Whereas the respondent would have been required to pay the purchase price on completion, SWL was not required to pay it until its registration as proprietor of the property was confirmed or the parties agreed otherwise. SWL would become the equitable owner of the property on completion, entitled to possession and the income of the property as against the appellant, but would not have to pay for those benefits until its title was registered.

There was necessarily a difference between a contract and completion with the respondent and a contract and completion with another person. Many third-party purchasers would not have been prepared to go as far as SWL went in exchanging contracts and becoming liable to pay a deposit and complete, subject to title matters. However, the relevant comparison was whether the terms agreed with SWL were no less favourable to the appellant than those offered to the respondent.

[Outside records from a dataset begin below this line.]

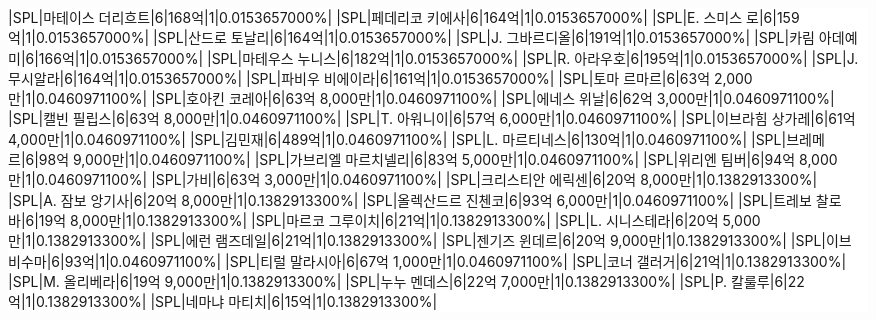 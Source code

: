 |SPL|마테이스 더리흐트|6|168억|1|0.0153657000%|
|SPL|페데리코 키에사|6|164억|1|0.0153657000%|
|SPL|E. 스미스 로|6|159억|1|0.0153657000%|
|SPL|산드로 토날리|6|164억|1|0.0153657000%|
|SPL|J. 그바르디올|6|191억|1|0.0153657000%|
|SPL|카림 아데예미|6|166억|1|0.0153657000%|
|SPL|마테우스 누니스|6|182억|1|0.0153657000%|
|SPL|R. 아라우호|6|195억|1|0.0153657000%|
|SPL|J. 무시알라|6|164억|1|0.0153657000%|
|SPL|파비우 비에이라|6|161억|1|0.0153657000%|
|SPL|토마 르마르|6|63억 2,000만|1|0.0460971100%|
|SPL|호아킨 코레아|6|63억 8,000만|1|0.0460971100%|
|SPL|에네스 위날|6|62억 3,000만|1|0.0460971100%|
|SPL|캘빈 필립스|6|63억 8,000만|1|0.0460971100%|
|SPL|T. 아워니이|6|57억 6,000만|1|0.0460971100%|
|SPL|이브라힘 상가레|6|61억 4,000만|1|0.0460971100%|
|SPL|김민재|6|489억|1|0.0460971100%|
|SPL|L. 마르티네스|6|130억|1|0.0460971100%|
|SPL|브레메르|6|98억 9,000만|1|0.0460971100%|
|SPL|가브리엘 마르치넬리|6|83억 5,000만|1|0.0460971100%|
|SPL|위리엔 팀버|6|94억 8,000만|1|0.0460971100%|
|SPL|가비|6|63억 3,000만|1|0.0460971100%|
|SPL|크리스티안 에릭센|6|20억 8,000만|1|0.1382913300%|
|SPL|A. 잠보 앙기사|6|20억 8,000만|1|0.1382913300%|
|SPL|올렉산드르 진첸코|6|93억 6,000만|1|0.0460971100%|
|SPL|트레보 찰로바|6|19억 8,000만|1|0.1382913300%|
|SPL|마르코 그루이치|6|21억|1|0.1382913300%|
|SPL|L. 시니스테라|6|20억 5,000만|1|0.1382913300%|
|SPL|에런 램즈데일|6|21억|1|0.1382913300%|
|SPL|젠기즈 윈데르|6|20억 9,000만|1|0.1382913300%|
|SPL|이브 비수마|6|93억|1|0.0460971100%|
|SPL|티럴 말라시아|6|67억 1,000만|1|0.0460971100%|
|SPL|코너 갤러거|6|21억|1|0.1382913300%|
|SPL|M. 올리베라|6|19억 9,000만|1|0.1382913300%|
|SPL|누누 멘데스|6|22억 7,000만|1|0.1382913300%|
|SPL|P. 칼룰루|6|22억|1|0.1382913300%|
|SPL|네마냐 마티치|6|15억|1|0.1382913300%|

(4) The same term as to payment on registration could have been offered to the respondent (or the restriction could first have been removed so that the third party would agree to pay on completion). Nor was there any warrant for implying a disregard of differences in the positions of the respondent and any other purchaser.

That being so, the answer to the question whether the terms of the sale to SWL were no less favourable to the appellant than those set out in the grantor’s notice, as defined in the pre-emption agreement, was clear: they were not, because the appellant’s receipt of the purchase price was delayed, there being no certainty about when or if it would be paid. The FTT reached the right conclusion. As a result, the transfer was not a disposal that extinguished the respondent’s pre-emption right and therefore the restriction would remain in place.

Leslie Blohm KC (instructed by Stephens Scown LLP) appeared for the appellant; Adrian Pay (instructed by Freeths LLP) appeared for the respondent.